Aim of the exercise
Once you find the line with "Source code" in the entries below, print it and each line after it up to and including the line with "All solutions are written in JavaScript", exactly, without pictures.

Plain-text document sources
______________________________

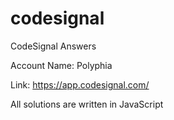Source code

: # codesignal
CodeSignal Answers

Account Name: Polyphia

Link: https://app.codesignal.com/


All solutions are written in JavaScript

______________________________

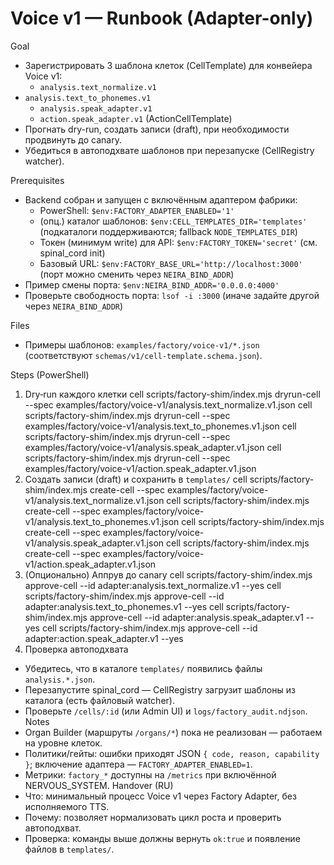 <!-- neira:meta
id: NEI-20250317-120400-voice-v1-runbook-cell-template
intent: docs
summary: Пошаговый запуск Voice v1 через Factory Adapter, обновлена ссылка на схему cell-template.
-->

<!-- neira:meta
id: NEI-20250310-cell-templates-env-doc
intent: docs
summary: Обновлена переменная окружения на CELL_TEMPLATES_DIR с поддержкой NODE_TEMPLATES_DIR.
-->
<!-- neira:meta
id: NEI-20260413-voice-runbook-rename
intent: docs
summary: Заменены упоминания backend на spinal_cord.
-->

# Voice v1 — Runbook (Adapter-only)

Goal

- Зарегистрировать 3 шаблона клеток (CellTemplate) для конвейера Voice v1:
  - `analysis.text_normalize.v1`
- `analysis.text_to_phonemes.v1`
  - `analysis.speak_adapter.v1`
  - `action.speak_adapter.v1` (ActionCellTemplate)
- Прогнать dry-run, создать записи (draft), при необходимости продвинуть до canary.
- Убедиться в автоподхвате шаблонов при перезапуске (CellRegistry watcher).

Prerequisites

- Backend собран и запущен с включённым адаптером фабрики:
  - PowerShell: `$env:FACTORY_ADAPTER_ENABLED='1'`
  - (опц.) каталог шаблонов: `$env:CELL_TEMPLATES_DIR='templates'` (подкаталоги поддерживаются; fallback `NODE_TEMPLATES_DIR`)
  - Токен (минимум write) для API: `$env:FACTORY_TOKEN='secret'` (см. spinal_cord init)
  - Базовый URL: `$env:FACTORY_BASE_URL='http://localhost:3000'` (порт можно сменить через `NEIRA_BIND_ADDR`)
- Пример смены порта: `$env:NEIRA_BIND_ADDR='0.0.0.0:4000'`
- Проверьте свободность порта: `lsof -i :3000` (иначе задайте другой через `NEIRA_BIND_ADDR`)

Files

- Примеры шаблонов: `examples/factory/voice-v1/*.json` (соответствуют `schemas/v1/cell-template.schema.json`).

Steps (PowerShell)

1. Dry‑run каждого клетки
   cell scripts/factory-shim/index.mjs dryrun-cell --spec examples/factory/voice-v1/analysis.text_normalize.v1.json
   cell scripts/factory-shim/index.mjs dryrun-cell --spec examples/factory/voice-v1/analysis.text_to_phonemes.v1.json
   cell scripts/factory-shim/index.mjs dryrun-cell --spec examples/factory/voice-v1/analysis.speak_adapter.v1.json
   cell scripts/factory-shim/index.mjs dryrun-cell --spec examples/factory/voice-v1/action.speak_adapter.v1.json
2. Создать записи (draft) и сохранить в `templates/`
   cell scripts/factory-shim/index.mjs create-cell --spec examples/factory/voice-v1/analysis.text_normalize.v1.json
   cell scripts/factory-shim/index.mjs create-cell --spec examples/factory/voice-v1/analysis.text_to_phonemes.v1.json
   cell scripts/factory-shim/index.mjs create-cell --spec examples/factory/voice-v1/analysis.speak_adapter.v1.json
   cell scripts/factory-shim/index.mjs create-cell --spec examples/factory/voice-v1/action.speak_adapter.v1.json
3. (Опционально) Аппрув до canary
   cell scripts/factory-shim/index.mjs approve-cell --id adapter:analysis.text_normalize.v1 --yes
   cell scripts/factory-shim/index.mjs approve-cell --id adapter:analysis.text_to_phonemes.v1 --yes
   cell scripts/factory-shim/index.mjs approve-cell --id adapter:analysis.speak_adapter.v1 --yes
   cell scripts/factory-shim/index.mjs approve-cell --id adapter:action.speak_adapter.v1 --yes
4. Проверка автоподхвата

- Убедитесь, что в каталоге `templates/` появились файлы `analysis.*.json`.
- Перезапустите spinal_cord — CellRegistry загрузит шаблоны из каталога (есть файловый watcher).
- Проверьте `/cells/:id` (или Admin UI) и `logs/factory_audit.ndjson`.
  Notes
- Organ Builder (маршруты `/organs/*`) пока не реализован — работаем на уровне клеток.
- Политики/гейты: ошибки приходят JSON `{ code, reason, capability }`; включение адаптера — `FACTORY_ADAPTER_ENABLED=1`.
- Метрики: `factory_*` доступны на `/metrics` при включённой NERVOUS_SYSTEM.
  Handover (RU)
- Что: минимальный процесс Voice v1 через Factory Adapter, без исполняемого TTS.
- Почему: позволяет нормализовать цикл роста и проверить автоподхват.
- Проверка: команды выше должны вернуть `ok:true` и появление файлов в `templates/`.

______________________________

Exercise output
Source code

: # codesignal
CodeSignal Answers

Account Name: Polyphia

Link: https://app.codesignal.com/


All solutions are written in JavaScript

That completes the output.